Chemokines can induce cell migration and the development of inflammation [27], and some chemokine receptors have been demonstrated to have seven transmembrane structures and being coupled to G proteins with multiple conserved motifs [28]. Hence, it was of interest to explore the potential role of ADGRG2 with chemokines and their receptors in HCC. The correlation of the ADGRG2 expression level with chemokines and most chemokine receptors was significant and positive, for instance, with CCL1, CCL2, CCL11, CCL20, CCL22, CCL26, CCL28, and CXC chemokines (Tables S2 and S3). This meant that ADGRG2 may be involved in the progression of HCC through these chemokines.

2.7. Correlation of ADGRG2 Expression with Immunotherapy and Drug Sensitivity

Considering that ADGRG2 was closely related to immunity and inflammation, we further analyzed its role in immunotherapy. However, ADGRG2 had a substantial positive correlation with only a small number of inhibitory immune checkpoints, such as CD274, HAVCR2, VTCN1, IL-10, IL-4, KIR2DL3, VEGFB, and VEGFA (Figure 7A), and ADGRG2 was associated with more immune checkpoints in pathologic stage T2 and T3 and T4 (vs. T1), AFP ≤ 400 subgroup (vs. >400), and mild and severe adjacent hepatic tissue inflammation (vs. none) (Figure S2). Immune checkpoint blockers (ICBs) are currently the most promising cancer treatments. To investigate the ability of ADGRG2 to respond to immunotherapy, we explored the relationship between ADGRG2 expression and immunophenoscore (IPS) in different groups. Figure 7B showed that the ADGRG2 high-expression group all exhibited a higher IPS than the low-expression group. Meanwhile, the ADGRG2 high-expression group had more responders than the ADGRG2 low-expression group in the GSE91061 cohort after receiving anti-PD-1 therapy (Figure 7C), which was consistent with the previous results. This suggested that patients with high ADGRG2 expression may respond better to immunotherapy.

GPCRs are the most important family of cell signal receptors, which are usually used for targeted drug development [23]. We attempted to predict drugs that can effectively target ADGRG2. The relationship between anticancer drugs and ADGRG2 showed that the IC50s of PIK-93 and NPK76-II-72-1 were lower in the ADGRG2 high-expression group (Figure 8A), and ADGRG2 was significantly negatively correlated with the IC50s of PIK-93 and NPK76-II-72-1 (Figure 8B).
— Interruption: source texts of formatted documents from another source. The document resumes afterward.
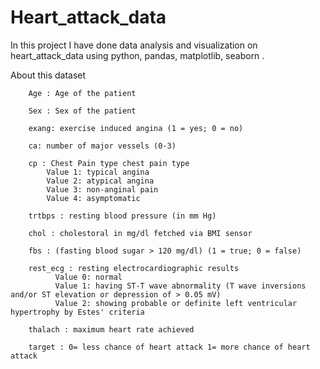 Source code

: # Heart_attack_data

In this project I have done data analysis  and visualization on heart_attack_data using python, pandas, matplotlib, seaborn .

About this dataset

        Age : Age of the patient

        Sex : Sex of the patient

        exang: exercise induced angina (1 = yes; 0 = no)

        ca: number of major vessels (0-3)

        cp : Chest Pain type chest pain type
            Value 1: typical angina
            Value 2: atypical angina
            Value 3: non-anginal pain
            Value 4: asymptomatic

        trtbps : resting blood pressure (in mm Hg)

        chol : cholestoral in mg/dl fetched via BMI sensor

        fbs : (fasting blood sugar > 120 mg/dl) (1 = true; 0 = false)

        rest_ecg : resting electrocardiographic results
              Value 0: normal
              Value 1: having ST-T wave abnormality (T wave inversions and/or ST elevation or depression of > 0.05 mV)
              Value 2: showing probable or definite left ventricular hypertrophy by Estes' criteria

        thalach : maximum heart rate achieved

        target : 0= less chance of heart attack 1= more chance of heart attack
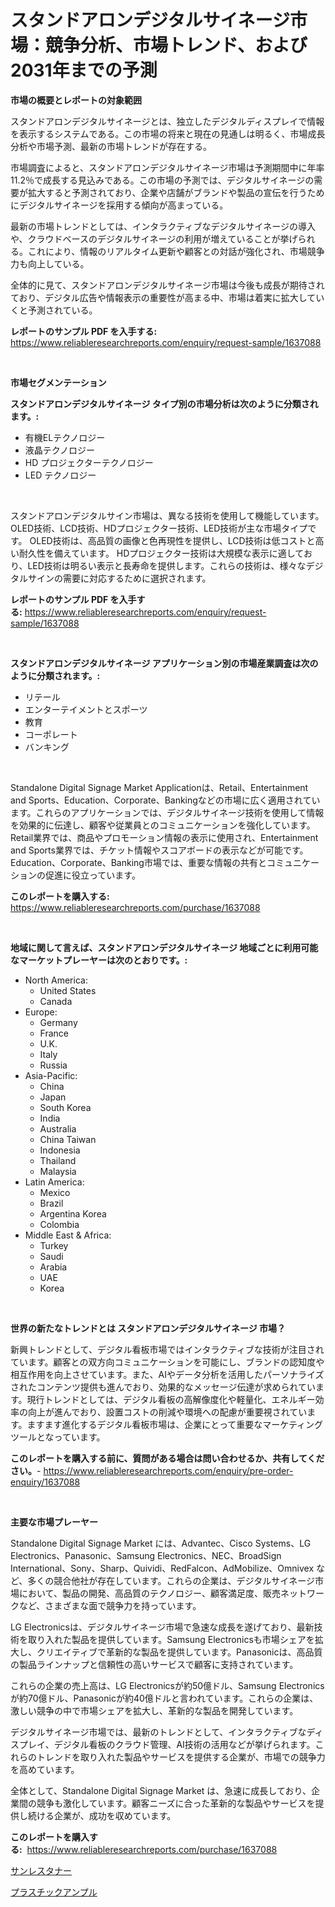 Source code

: <p><h1>スタンドアロンデジタルサイネージ市場：競争分析、市場トレンド、および2031年までの予測</h1></p><p><strong>市場の概要とレポートの対象範囲</strong></p>
<p><p>スタンドアロンデジタルサイネージとは、独立したデジタルディスプレイで情報を表示するシステムである。この市場の将来と現在の見通しは明るく、市場成長分析や市場予測、最新の市場トレンドが存在する。</p><p>市場調査によると、スタンドアロンデジタルサイネージ市場は予測期間中に年率11.2％で成長する見込みである。この市場の予測では、デジタルサイネージの需要が拡大すると予測されており、企業や店舗がブランドや製品の宣伝を行うためにデジタルサイネージを採用する傾向が高まっている。</p><p>最新の市場トレンドとしては、インタラクティブなデジタルサイネージの導入や、クラウドベースのデジタルサイネージの利用が増えていることが挙げられる。これにより、情報のリアルタイム更新や顧客との対話が強化され、市場競争力も向上している。</p><p>全体的に見て、スタンドアロンデジタルサイネージ市場は今後も成長が期待されており、デジタル広告や情報表示の重要性が高まる中、市場は着実に拡大していくと予測されている。</p></p>
<p><strong>レポートのサンプル PDF を入手する:</strong> <a href="https://www.reliableresearchreports.com/enquiry/request-sample/1637088">https://www.reliableresearchreports.com/enquiry/request-sample/1637088</a></p>
<p>&nbsp;</p>
<p><strong>市場セグメンテーション</strong></p>
<p><strong>スタンドアロンデジタルサイネージ タイプ別の市場分析は次のように分類されます。:</strong></p>
<p><ul><li>有機ELテクノロジー</li><li>液晶テクノロジー</li><li>HD プロジェクターテクノロジー</li><li>LED テクノロジー</li></ul></p>
<p>&nbsp;</p>
<p><p>スタンドアロンデジタルサイン市場は、異なる技術を使用して機能しています。 OLED技術、LCD技術、HDプロジェクター技術、LED技術が主な市場タイプです。 OLED技術は、高品質の画像と色再現性を提供し、LCD技術は低コストと高い耐久性を備えています。 HDプロジェクター技術は大規模な表示に適しており、LED技術は明るい表示と長寿命を提供します。これらの技術は、様々なデジタルサインの需要に対応するために選択されます。</p></p>
<p><strong>レポートのサンプル PDF を入手する:</strong>&nbsp;<a href="https://www.reliableresearchreports.com/enquiry/request-sample/1637088">https://www.reliableresearchreports.com/enquiry/request-sample/1637088</a></p>
<p>&nbsp;</p>
<p><strong> スタンドアロンデジタルサイネージ アプリケーション別の市場産業調査は次のように分類されます。:</strong></p>
<p><ul><li>リテール</li><li>エンターテイメントとスポーツ</li><li>教育</li><li>コーポレート</li><li>バンキング</li></ul></p>
<p>&nbsp;</p>
<p><p>Standalone Digital Signage Market Applicationは、Retail、Entertainment and Sports、Education、Corporate、Bankingなどの市場に広く適用されています。これらのアプリケーションでは、デジタルサイネージ技術を使用して情報を効果的に伝達し、顧客や従業員とのコミュニケーションを強化しています。 Retail業界では、商品やプロモーション情報の表示に使用され、Entertainment and Sports業界では、チケット情報やスコアボードの表示などが可能です。 Education、Corporate、Banking市場では、重要な情報の共有とコミュニケーションの促進に役立っています。</p></p>
<p><strong>このレポートを購入する:</strong>&nbsp; <a href="https://www.reliableresearchreports.com/purchase/1637088">https://www.reliableresearchreports.com/purchase/1637088</a></p>
<p>&nbsp;</p>
<p><strong>地域に関して言えば、スタンドアロンデジタルサイネージ 地域ごとに利用可能なマーケットプレーヤーは次のとおりです。:</strong></p>
<p><ul>
    <li>
        North America:
        <ul>
            <li>United States</li>
            <li>Canada</li>
        </ul>
    </li>
    <li>
        Europe:
        <ul>
            <li>Germany</li>
            <li>France</li>
            <li>U.K.</li>
            <li>Italy</li>
            <li>Russia</li>
        </ul>
    </li>
    <li>
        Asia-Pacific:
        <ul>
            <li>China</li>
            <li>Japan</li>
            <li>South Korea</li>
            <li>India</li>
            <li>Australia</li>
            <li>China Taiwan</li>
            <li>Indonesia</li>
            <li>Thailand</li>
            <li>Malaysia</li>
        </ul>
    </li>
    <li>
        Latin America:
        <ul>
            <li>Mexico</li>
            <li>Brazil</li>
            <li>Argentina Korea</li>
            <li>Colombia</li>
        </ul>
    </li>
    <li>
        Middle East & Africa:
        <ul>
            <li>Turkey</li>
            <li>Saudi</li>
            <li>Arabia</li>
            <li>UAE</li>
            <li>Korea</li>
        </ul>
    </li>
    </ul></p>
<p>&nbsp;</p>
<p><strong>世界の新たなトレンドとは スタンドアロンデジタルサイネージ 市場？</strong></p>
<p><p>新興トレンドとして、デジタル看板市場ではインタラクティブな技術が注目されています。顧客との双方向コミュニケーションを可能にし、ブランドの認知度や相互作用を向上させています。また、AIやデータ分析を活用したパーソナライズされたコンテンツ提供も進んでおり、効果的なメッセージ伝達が求められています。現行トレンドとしては、デジタル看板の高解像度化や軽量化、エネルギー効率の向上が進んでおり、設置コストの削減や環境への配慮が重要視されています。ますます進化するデジタル看板市場は、企業にとって重要なマーケティングツールとなっています。</p></p>
<p><strong>このレポートを購入する前に、質問がある場合は問い合わせるか、共有してください。</strong>- <a href="https://www.reliableresearchreports.com/enquiry/pre-order-enquiry/1637088">https://www.reliableresearchreports.com/enquiry/pre-order-enquiry/1637088</a></p>
<p>&nbsp;</p>
<p><strong>主要な市場プレーヤー</strong></p>
<p><p>Standalone Digital Signage Market には、Advantec、Cisco Systems、LG Electronics、Panasonic、Samsung Electronics、NEC、BroadSign International、Sony、Sharp、Quividi、RedFalcon、AdMobilize、Omnivex など、多くの競合他社が存在しています。これらの企業は、デジタルサイネージ市場において、製品の開発、高品質のテクノロジー、顧客満足度、販売ネットワークなど、さまざまな面で競争力を持っています。</p><p>LG Electronicsは、デジタルサイネージ市場で急速な成長を遂げており、最新技術を取り入れた製品を提供しています。Samsung Electronicsも市場シェアを拡大し、クリエイティブで革新的な製品を提供しています。Panasonicは、高品質の製品ラインナップと信頼性の高いサービスで顧客に支持されています。</p><p>これらの企業の売上高は、LG Electronicsが約50億ドル、Samsung Electronicsが約70億ドル、Panasonicが約40億ドルと言われています。これらの企業は、激しい競争の中で市場シェアを拡大し、革新的な製品を開発しています。</p><p>デジタルサイネージ市場では、最新のトレンドとして、インタラクティブなディスプレイ、デジタル看板のクラウド管理、AI技術の活用などが挙げられます。これらのトレンドを取り入れた製品やサービスを提供する企業が、市場での競争力を高めています。</p><p>全体として、Standalone Digital Signage Market は、急速に成長しており、企業間の競争も激化しています。顧客ニーズに合った革新的な製品やサービスを提供し続ける企業が、成功を収めています。</p></p>
<p><strong>このレポートを購入する:</strong>&nbsp;&nbsp;<a href="https://www.reliableresearchreports.com/purchase/1637088">https://www.reliableresearchreports.com/purchase/1637088</a></p>
<p><p><a href="https://github.com/vlcostes/Market-Research-Report-List-1/blob/main/70739517988.md">サンレスタナー</a></p><p><a href="https://github.com/EstaSprer20231/Market-Research-Report-List-1/blob/main/12645627989.md">プラスチックアンプル</a></p></p>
More importantly, the two drugs had a strong affinity with ADGRG2, calculated via molecular docking (PIK-93: −6.3 kcal/mol, NPK76-II-21-1: −8.8 kcal/mol) (Figure 8C).

2.8. Prediction of miRNAs Targeting ADGRG2

Through TargetScan, StarBase, and miRmap database predictions, the following 49 miRNAs were jointly predicted (Figure 9A). Based on the classic reverse regulatory connection between miRNA and target genes, three down-regulated miRNAs were identified, miR-381-3p, miR-142-5p, and miR-326 (Figure 9B,C). Moreover, miR-326 displayed a remarkable prognostic value, while the other two did not (Figure S3A–C). In contrast, it has been reported that a low expression of miR-326 has a poor prognosis in HCC patients [29]. Consequently, we chose miR-326 for further analysis and confirmed a low-level expression of miR-326 in HCC-paired samples (Figure S3D). The AUC of miR-326 was 0.909 according to the ROC curves (Figure 9D), and the AUC values of miR-326 at 1, 3, and 5 years were 0.622, 0.595, and 0.621, respectively (Figure 9E). Notably, the combined diagnosis of miR-326 and ADGRG2 showed a higher diagnostic potential (AUC = 0.917) (Figure 9F).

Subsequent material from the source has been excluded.